The present invention relates to the field of medical devices and in particular, although not exclusively, to medical cauterization and cutting devices. The invention also relates to drive circuits and methods for driving such medical devices.
Many surgical procedures require cutting or ligating blood vessels or other internal tissue. Many surgical procedures are performed using minimally invasive techniques, a hand-held cauterization device is used by the surgeon to perform the cutting or ligating. The existing hand-held cauterization devices require a desk top power supply and control electronics that are connected to the device through an electrical supply line. FIG. 10 illustrates such an existing hand-held cauterization device currently in use.
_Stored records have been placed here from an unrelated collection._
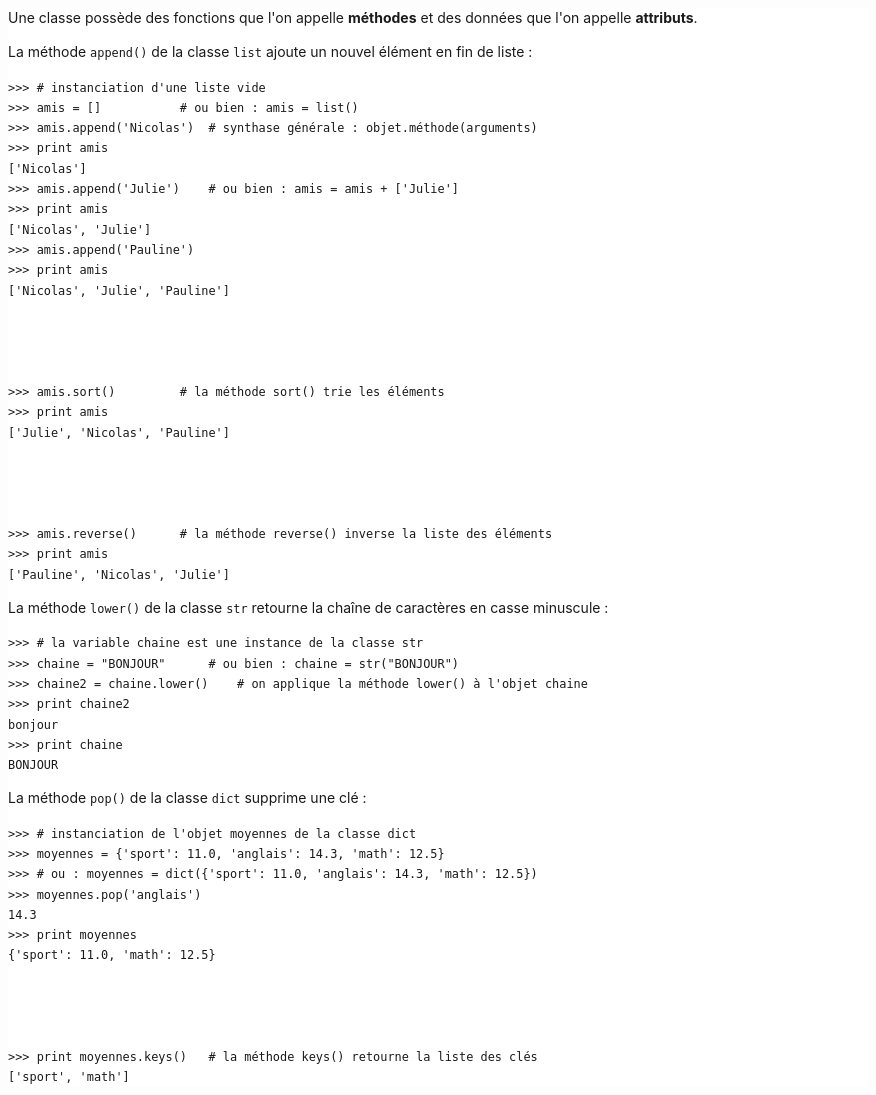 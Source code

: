 
Une classe possède des fonctions que l'on appelle **méthodes** et des données que l'on appelle **attributs**.

La méthode `append()` de la classe `list` ajoute un nouvel élément en fin de liste :

    
    >>> # instanciation d'une liste vide
    >>> amis = []			# ou bien : amis = list()
    >>> amis.append('Nicolas')	# synthase générale : objet.méthode(arguments)
    >>> print amis
    ['Nicolas']
    >>> amis.append('Julie')	# ou bien : amis = amis + ['Julie']
    >>> print amis
    ['Nicolas', 'Julie']
    >>> amis.append('Pauline')
    >>> print amis
    ['Nicolas', 'Julie', 'Pauline']



    
    >>> amis.sort()			# la méthode sort() trie les éléments
    >>> print amis
    ['Julie', 'Nicolas', 'Pauline']



    
    >>> amis.reverse()		# la méthode reverse() inverse la liste des éléments
    >>> print amis
    ['Pauline', 'Nicolas', 'Julie']


La méthode `lower()` de la classe `str` retourne la chaîne de caractères en casse minuscule :

    
    >>> # la variable chaine est une instance de la classe str
    >>> chaine = "BONJOUR"		# ou bien : chaine = str("BONJOUR")
    >>> chaine2 = chaine.lower()	# on applique la méthode lower() à l'objet chaine
    >>> print chaine2
    bonjour
    >>> print chaine
    BONJOUR


La méthode `pop()` de la classe `dict` supprime une clé :

    
    >>> # instanciation de l'objet moyennes de la classe dict
    >>> moyennes = {'sport': 11.0, 'anglais': 14.3, 'math': 12.5}
    >>> # ou : moyennes = dict({'sport': 11.0, 'anglais': 14.3, 'math': 12.5})
    >>> moyennes.pop('anglais')
    14.3
    >>> print moyennes
    {'sport': 11.0, 'math': 12.5}



    
    >>> print moyennes.keys() 	# la méthode keys() retourne la liste des clés
    ['sport', 'math']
It has been known for a number of years that these existing devices are cumbersome and difficult to use during a surgical operation due to the large size of the supply and control electronics and due to the tethering of the hand-held cauterization device to the supply and control electronics. It has also been known for a number of years that these problems would be overcome by providing a battery powered hand-held cauterization device in which the power and control electronics are mounted within the device itself, such as within the handle of the device. However, it is not a simple matter of miniaturising the electronics. The power that has to be supplied to the device during the surgical procedure and the current design of the electronics is such that large capacitors, inductors and transformers as well as heat sinks and fans are required. FIG. 11 illustrates in more detail the different parts of the supply and control electronics that are used in the existing design as illustrated in FIG. 10. Whilst it is possible to reduce the size of the sensing and control electronics, other parts of the circuitry cannot be miniaturised in this way.
In particular, the existing electronics design uses circuitry for providing an adjustable 24 Volt power supply; FETs and associated drive circuitry; a transformer for increasing the supply voltage; and filtering circuitry to remove harmonics from the square wave voltage levels that are generated by the FEE switches and the transformer. Given the voltage levels and the power levels used to drive the cauterization device, the transformers and output filters all have to be relatively bulky devices and large heat sinks and a fan are required to cool the FET switches.
The present invention aims to provide an alternative circuit design that will allow the miniaturisation of the circuitry so that it can be built into the hand-held cauterization device, whilst still being able to provide the power and control required for the medical procedure.